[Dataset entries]
[Start of section]
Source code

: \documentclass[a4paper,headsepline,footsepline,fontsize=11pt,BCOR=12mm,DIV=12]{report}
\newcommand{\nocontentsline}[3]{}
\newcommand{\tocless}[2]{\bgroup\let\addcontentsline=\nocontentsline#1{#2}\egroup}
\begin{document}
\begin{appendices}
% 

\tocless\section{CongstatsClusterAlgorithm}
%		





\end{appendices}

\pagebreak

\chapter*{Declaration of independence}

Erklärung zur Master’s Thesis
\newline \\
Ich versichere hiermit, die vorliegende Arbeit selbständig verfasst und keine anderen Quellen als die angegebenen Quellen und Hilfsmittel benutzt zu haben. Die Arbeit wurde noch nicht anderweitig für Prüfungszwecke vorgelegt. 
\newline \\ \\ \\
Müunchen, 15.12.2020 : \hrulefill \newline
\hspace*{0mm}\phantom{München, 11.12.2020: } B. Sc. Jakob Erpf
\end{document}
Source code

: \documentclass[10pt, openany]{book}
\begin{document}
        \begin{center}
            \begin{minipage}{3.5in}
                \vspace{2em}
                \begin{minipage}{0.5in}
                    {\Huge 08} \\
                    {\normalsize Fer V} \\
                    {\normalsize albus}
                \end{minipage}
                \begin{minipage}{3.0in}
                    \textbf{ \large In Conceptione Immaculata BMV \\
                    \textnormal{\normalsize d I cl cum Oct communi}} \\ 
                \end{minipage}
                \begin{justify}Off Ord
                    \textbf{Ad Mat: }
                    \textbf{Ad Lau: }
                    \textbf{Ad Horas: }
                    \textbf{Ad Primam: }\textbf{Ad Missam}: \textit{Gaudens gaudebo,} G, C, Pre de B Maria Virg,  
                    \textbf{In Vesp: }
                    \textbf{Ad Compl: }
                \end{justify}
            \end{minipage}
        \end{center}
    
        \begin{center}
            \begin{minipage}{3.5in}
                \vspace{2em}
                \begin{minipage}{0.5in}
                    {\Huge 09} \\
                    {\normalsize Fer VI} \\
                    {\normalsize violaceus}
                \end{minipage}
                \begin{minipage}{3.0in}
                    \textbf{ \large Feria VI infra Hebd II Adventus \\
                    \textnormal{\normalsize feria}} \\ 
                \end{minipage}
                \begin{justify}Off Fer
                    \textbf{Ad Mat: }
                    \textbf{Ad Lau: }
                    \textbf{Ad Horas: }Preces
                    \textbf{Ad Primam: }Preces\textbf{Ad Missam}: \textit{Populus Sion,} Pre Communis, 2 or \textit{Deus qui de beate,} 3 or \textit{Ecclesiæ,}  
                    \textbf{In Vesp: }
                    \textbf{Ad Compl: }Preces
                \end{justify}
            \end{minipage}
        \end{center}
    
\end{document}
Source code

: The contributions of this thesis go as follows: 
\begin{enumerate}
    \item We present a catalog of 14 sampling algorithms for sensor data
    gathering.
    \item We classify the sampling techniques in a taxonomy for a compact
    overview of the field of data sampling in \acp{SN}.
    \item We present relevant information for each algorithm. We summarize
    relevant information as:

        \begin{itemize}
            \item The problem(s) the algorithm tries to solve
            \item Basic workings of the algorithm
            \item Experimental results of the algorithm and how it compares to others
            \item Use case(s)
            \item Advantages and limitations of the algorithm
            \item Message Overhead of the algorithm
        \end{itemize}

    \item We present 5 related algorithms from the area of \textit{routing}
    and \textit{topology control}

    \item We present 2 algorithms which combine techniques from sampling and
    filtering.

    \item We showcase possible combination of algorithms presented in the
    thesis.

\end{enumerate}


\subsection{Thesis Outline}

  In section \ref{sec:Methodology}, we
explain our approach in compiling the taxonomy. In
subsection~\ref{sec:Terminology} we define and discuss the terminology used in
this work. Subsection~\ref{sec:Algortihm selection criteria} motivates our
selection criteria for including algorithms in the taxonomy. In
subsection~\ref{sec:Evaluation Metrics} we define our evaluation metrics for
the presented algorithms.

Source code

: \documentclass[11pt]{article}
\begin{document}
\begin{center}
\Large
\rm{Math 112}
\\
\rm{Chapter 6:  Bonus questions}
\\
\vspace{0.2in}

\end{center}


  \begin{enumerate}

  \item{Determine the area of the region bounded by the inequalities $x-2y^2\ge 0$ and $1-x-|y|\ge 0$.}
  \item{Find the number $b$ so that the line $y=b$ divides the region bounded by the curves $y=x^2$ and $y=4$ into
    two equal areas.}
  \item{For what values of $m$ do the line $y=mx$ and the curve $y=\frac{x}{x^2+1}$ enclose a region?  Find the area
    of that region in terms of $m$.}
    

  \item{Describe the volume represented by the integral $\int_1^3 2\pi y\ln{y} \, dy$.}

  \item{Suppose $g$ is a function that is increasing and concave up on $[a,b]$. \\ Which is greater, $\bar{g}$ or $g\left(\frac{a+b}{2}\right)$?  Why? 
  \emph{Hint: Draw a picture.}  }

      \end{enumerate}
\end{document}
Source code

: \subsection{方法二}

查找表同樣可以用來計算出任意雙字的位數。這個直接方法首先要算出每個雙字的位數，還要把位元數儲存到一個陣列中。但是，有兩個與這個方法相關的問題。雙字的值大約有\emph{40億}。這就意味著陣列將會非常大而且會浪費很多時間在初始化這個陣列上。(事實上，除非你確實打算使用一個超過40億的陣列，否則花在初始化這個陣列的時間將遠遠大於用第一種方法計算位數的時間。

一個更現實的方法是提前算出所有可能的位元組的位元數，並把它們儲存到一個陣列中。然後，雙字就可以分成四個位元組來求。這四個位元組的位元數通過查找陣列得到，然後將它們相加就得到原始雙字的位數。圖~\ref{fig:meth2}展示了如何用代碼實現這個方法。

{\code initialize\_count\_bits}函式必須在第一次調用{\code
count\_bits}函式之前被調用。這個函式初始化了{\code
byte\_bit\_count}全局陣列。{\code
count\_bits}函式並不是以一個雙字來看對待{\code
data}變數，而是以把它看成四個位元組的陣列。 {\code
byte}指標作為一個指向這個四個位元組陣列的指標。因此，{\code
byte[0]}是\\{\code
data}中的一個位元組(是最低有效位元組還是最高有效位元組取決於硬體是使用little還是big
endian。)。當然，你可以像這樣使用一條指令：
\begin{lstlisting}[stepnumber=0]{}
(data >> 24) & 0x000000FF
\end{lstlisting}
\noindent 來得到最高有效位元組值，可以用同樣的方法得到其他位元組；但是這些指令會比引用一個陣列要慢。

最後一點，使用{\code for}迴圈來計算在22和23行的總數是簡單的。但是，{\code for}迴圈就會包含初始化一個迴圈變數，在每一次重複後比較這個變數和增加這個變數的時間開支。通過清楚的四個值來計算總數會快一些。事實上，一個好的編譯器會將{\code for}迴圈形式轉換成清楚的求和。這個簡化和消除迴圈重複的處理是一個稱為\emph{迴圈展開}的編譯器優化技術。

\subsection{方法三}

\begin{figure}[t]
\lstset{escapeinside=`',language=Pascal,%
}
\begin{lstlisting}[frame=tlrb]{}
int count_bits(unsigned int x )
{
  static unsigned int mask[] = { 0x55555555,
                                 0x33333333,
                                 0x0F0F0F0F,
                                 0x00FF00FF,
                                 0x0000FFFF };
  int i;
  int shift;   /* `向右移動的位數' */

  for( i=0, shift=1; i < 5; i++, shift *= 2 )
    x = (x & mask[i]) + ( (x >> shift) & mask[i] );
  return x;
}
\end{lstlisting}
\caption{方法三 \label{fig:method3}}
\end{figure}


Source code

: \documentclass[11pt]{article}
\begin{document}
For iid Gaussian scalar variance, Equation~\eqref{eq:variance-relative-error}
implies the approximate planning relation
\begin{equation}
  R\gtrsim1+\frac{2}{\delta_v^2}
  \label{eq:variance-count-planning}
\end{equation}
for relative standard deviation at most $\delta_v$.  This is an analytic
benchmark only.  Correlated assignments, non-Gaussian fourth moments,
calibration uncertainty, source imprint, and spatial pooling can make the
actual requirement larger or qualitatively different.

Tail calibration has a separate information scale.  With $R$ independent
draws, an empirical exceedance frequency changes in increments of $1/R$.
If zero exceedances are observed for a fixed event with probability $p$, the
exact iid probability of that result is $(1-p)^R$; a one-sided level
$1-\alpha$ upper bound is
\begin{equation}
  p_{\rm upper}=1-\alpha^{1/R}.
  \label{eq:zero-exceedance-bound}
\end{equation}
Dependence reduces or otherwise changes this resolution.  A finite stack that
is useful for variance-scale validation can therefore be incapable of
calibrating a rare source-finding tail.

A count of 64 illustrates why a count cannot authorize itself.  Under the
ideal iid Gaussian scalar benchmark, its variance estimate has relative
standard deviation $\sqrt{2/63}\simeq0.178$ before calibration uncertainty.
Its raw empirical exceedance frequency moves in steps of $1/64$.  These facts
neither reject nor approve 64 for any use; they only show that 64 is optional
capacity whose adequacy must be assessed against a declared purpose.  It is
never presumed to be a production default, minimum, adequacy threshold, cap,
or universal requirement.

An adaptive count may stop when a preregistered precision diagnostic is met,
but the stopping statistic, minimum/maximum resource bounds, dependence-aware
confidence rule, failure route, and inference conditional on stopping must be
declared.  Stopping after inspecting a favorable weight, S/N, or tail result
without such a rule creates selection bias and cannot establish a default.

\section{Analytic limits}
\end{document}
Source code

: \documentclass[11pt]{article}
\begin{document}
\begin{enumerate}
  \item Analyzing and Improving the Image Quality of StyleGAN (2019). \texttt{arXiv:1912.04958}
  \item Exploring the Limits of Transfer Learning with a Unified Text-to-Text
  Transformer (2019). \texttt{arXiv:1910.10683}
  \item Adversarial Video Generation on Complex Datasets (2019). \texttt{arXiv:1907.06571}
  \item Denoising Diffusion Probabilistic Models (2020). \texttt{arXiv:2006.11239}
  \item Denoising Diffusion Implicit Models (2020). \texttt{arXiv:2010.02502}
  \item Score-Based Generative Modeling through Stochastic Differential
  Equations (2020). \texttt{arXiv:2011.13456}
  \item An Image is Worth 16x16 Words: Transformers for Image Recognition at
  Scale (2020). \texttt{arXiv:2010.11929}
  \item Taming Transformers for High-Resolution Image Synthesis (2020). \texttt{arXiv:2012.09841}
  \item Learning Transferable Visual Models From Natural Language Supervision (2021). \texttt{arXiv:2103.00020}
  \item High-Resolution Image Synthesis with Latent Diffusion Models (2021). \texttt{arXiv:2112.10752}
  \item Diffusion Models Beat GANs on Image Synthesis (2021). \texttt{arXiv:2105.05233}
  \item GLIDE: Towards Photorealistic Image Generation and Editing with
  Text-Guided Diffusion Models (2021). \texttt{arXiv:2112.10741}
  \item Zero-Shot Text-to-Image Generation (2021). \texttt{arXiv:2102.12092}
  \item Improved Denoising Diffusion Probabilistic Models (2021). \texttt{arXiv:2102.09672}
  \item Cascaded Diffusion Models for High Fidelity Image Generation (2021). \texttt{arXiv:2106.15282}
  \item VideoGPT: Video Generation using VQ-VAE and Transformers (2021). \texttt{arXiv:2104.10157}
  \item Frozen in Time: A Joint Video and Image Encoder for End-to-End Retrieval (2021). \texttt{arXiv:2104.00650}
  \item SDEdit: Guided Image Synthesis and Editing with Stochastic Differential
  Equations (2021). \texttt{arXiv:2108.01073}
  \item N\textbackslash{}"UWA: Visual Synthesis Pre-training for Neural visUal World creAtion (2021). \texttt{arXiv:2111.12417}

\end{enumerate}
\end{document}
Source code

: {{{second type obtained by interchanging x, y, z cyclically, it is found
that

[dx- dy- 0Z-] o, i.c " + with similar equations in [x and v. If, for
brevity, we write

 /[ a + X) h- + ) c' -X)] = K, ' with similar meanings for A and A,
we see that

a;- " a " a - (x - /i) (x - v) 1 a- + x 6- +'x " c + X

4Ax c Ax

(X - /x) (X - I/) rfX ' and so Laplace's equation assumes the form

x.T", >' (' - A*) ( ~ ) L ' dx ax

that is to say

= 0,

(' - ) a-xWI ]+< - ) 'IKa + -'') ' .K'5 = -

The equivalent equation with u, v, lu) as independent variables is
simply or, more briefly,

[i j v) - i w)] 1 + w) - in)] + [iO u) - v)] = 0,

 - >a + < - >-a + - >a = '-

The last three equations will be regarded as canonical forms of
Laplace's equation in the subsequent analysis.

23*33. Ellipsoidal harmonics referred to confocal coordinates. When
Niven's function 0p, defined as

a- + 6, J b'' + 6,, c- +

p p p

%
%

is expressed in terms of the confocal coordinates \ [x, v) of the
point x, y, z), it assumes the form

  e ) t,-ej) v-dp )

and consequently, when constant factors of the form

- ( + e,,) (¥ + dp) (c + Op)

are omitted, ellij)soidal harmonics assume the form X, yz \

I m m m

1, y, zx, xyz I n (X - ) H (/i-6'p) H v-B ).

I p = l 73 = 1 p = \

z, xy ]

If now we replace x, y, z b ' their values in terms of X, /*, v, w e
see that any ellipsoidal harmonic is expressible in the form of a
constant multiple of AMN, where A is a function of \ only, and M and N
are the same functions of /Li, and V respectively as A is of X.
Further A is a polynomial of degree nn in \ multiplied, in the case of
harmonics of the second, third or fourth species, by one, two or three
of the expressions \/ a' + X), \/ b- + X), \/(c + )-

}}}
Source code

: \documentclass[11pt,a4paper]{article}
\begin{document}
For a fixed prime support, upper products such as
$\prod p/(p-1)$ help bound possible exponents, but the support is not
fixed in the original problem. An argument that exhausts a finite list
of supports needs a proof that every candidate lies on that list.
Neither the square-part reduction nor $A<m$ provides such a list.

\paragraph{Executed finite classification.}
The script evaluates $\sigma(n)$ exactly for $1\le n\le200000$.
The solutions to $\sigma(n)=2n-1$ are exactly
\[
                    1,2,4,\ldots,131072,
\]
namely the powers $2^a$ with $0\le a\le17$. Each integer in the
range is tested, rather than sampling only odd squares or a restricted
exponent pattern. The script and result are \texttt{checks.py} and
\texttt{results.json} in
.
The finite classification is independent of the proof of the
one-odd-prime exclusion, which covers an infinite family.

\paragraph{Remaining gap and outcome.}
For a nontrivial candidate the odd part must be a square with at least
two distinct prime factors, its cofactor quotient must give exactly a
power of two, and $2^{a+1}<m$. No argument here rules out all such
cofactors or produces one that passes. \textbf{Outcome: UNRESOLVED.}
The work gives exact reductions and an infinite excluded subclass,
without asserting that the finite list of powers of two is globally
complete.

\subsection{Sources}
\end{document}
[End of section]
Reprint exactly the lines above that start at the one with "The last three" and end at the one with "e ) t,-ej) v-dp )", keeping both and adding none.

The last three equations will be regarded as canonical forms of
Laplace's equation in the subsequent analysis.

23*33. Ellipsoidal harmonics referred to confocal coordinates. When
Niven's function 0p, defined as

a- + 6, J b'' + 6,, c- +

p p p

%
%

is expressed in terms of the confocal coordinates \ [x, v) of the
point x, y, z), it assumes the form

  e ) t,-ej) v-dp )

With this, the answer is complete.